The Saga of Free Radio Berkeley
Stephen Dunifer began Free Radio Berkeley (FRB) as a direct response to the Gulf War, or rather, as a response to the media coverage of that conflict. Dunifer was appalled by the way the media "moved into a spare office in the Pentagon and tried to make it some national celebration that we murdered several hundred thousand people in that part of the world." He saw this as confirmation of what he already had seen as an social activist--that the control of the airwaves by those who hold the same interests as the government was at the very least disturbing and a direct threat to our already embattled civil rights. FRB began broadcasting from a portable transmitter at demonstrations over city ordinances at Peoples Park in Berkeley, CA. This expanded over several months to include broadcasts from the front of the local Pacifica station, KPFA-FM. These were part of a protest over actions taken by station management and the perceived selling out by the non-profit station in general. Eventually, Dunifer took to the hills and made broadcasts from his Volvo or outside. This was only the beginning of a carefully planned effort to re-write federal communications regulation by direct action. And all he needed was the cooperation of the FCC.

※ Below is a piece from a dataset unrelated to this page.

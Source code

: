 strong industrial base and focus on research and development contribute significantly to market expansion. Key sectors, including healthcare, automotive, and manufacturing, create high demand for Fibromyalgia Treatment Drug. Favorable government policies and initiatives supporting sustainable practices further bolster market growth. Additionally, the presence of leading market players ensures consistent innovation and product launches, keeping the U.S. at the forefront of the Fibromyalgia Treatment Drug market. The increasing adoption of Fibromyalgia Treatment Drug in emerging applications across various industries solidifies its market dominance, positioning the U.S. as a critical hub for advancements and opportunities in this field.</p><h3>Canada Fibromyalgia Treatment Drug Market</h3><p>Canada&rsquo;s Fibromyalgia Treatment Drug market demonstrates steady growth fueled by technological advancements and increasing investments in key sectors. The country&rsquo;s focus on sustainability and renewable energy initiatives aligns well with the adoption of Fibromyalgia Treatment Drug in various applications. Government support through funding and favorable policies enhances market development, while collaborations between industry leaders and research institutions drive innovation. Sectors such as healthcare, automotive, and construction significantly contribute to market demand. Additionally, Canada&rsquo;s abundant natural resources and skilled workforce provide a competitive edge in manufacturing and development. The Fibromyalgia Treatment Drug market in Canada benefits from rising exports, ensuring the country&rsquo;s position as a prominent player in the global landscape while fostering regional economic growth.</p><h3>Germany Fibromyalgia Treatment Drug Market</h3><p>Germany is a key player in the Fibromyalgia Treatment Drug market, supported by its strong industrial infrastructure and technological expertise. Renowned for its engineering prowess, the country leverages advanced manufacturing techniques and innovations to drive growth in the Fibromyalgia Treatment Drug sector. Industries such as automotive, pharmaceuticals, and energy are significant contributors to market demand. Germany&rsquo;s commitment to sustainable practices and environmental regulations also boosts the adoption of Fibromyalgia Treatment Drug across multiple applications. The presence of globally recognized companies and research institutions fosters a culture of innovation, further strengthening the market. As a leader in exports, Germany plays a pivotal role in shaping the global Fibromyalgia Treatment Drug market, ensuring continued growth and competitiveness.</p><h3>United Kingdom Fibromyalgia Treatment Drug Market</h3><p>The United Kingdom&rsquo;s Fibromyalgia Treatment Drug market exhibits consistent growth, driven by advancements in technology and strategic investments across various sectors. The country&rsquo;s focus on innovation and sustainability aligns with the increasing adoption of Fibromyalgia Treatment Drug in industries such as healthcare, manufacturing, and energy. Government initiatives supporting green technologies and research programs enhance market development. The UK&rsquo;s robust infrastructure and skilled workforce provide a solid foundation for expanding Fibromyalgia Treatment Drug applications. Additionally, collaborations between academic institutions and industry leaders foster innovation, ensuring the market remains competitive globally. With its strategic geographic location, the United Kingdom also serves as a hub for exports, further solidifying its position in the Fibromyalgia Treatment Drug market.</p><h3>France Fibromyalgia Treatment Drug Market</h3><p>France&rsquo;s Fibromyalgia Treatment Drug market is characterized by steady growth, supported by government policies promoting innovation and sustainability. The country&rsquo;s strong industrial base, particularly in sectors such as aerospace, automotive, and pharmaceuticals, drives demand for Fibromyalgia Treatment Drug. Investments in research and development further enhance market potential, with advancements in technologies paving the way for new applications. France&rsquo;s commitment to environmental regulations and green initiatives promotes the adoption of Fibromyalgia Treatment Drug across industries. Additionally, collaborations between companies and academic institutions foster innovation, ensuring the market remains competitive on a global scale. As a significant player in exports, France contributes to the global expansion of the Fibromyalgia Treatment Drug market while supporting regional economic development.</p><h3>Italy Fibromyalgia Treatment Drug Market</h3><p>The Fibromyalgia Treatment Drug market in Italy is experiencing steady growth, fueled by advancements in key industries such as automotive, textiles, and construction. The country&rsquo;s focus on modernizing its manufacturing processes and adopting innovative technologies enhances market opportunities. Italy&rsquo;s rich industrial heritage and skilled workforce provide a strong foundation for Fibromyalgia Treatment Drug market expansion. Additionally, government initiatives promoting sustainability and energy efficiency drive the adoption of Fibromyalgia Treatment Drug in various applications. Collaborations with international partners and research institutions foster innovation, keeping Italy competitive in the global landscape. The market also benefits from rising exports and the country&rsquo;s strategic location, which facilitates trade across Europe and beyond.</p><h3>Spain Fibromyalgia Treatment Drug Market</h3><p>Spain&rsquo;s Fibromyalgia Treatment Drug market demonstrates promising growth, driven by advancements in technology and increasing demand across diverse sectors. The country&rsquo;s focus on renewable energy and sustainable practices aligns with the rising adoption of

The Committee for Democratic Communication
The National Lawyers Guild is a progressive organization of lawyers, many of whom are committed to social change and the protection of person rights. The Committee for Democratic Communication (CDC) is a section of this organization dedicated to the democratization of media. The CDC had watched the Kantako case closely. They had approached Kantako with the idea of a test case against the FCC's regulatory scheme, using the standing that Kantako had as an unlicensed broadcaster with an outstanding judgment against him. Kantako declined. At this point the CDC, located across the bay from Free Radio Berkeley in San Francisco, and Dunifer became aware of each other. Dunifer would be their test case.

The Saga Continues
Dunifer started broadcasting on a regular schedule from a fixed location in Berkeley in the winter of 1993. The operation started to> grow and would eventually reach 100 volunteers. The FCC was> aware something was up, having a field office in nearby Hayward. By May, the FCC had located Free Radio Berkeley, and in June of that year Dunifer was issued a Notice of Apparent Liability (NAL) that carried a fine of $20,000. This fine was 10 times the size of the average fine issued for such offenses. The CDC respond with a challenge to the basic regulatory scheme used by the FCC to issue broadcasting licenses. Although a number of people have tried to challenge the right of the FCC to regulate the airwaves over the years (with the courts siding with the FCC), no one had ever challenged the manner in which the FCC's regulating was done. The challenge is based upon the way the FCC issues licenses. The process to apply for a radio broadcasting is complex and expensive. It involves engineering studies and petitioning of the FCC by communication law specialists, a very rare and expensive type of lawyer. This expense is combined with the requirement that a radio station have a minimum broadcasting power of 100 watts. The smallest wattage licensed was 10 watts until 1978 when the FCC> eliminated this Class D license in order to use the spectrum more efficiently. The total licensing costs reach the area of $100,000, far beyond the reach of 95% of the population. The CDC contends that this is unconstitutional because the regulations are arbitrary and deny equal access to the spectrum. The CDC asked the FCC to review the licensing regulations. There was no response.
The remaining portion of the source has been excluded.